Action item »
Reply with nothing but the number of lines in the data below where the word "hello" occurs.

Collected data
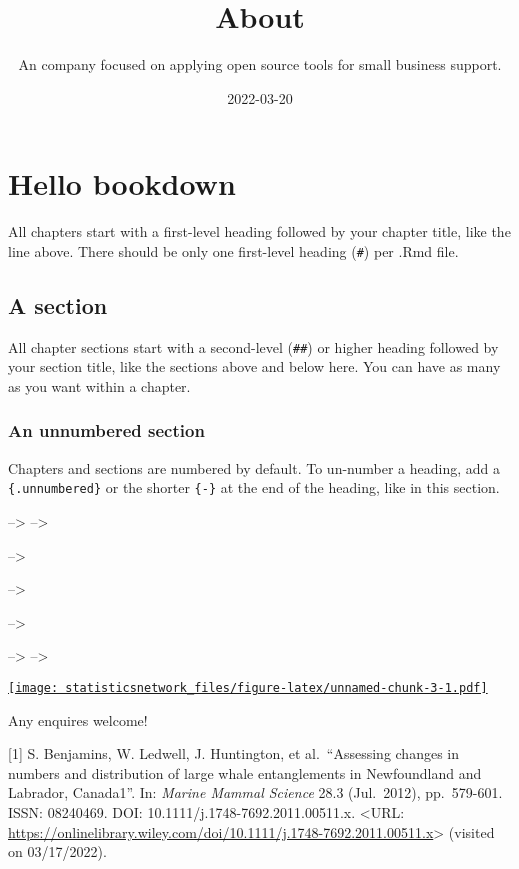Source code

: \documentclass[
]{article}
\title{About}
\subtitle{An company focused on applying open source tools for small business support.}
\author{}
\date{\vspace{-2.5em}2022-03-20}
\theoremstyle{definition}
\theoremstyle{definition}
\theoremstyle{definition}
\theoremstyle{definition}
\theoremstyle{remark}
\begin{document}
\maketitle

{
\setcounter{tocdepth}{2}
\tableofcontents
}
\hypertarget{hello-bookdown}{%
\section{Hello bookdown}\label{hello-bookdown}}

All chapters start with a first-level heading followed by your chapter title, like the line above. There should be only one first-level heading (\texttt{\#}) per .Rmd file.

\hypertarget{a-section}{%
\subsection{A section}\label{a-section}}

All chapter sections start with a second-level (\texttt{\#\#}) or higher heading followed by your section title, like the sections above and below here. You can have as many as you want within a chapter.

\hypertarget{an-unnumbered-section}{%
\subsubsection*{An unnumbered section}\label{an-unnumbered-section}}

Chapters and sections are numbered by default. To un-number a heading, add a \texttt{\{.unnumbered\}} or the shorter \texttt{\{-\}} at the end of the heading, like in this section.

--\textgreater{}
--\textgreater{}

--\textgreater{}

--\textgreater{}

--\textgreater{}

--\textgreater{}
--\textgreater{}

\href{https://discordapp.com/widget?id=944005450830077992\&theme=dark}{\texttt{[image: statisticsnetwork\_files/figure-latex/unnamed-chunk-3-1.pdf]}}

Any enquires welcome!

{[}1{]} S. Benjamins, W. Ledwell, J. Huntington, et al.~``Assessing changes
in numbers and distribution of large whale entanglements in
Newfoundland and Labrador, Canada1''. In: \emph{Marine Mammal Science} 28.3
(Jul.~2012), pp.~579-601. ISSN: 08240469. DOI:
10.1111/j.1748-7692.2011.00511.x. \textless URL:
\url{https://onlinelibrary.wiley.com/doi/10.1111/j.1748-7692.2011.00511.x}\textgreater{}
(visited on 03/17/2022).
\end{document}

Answer space »
2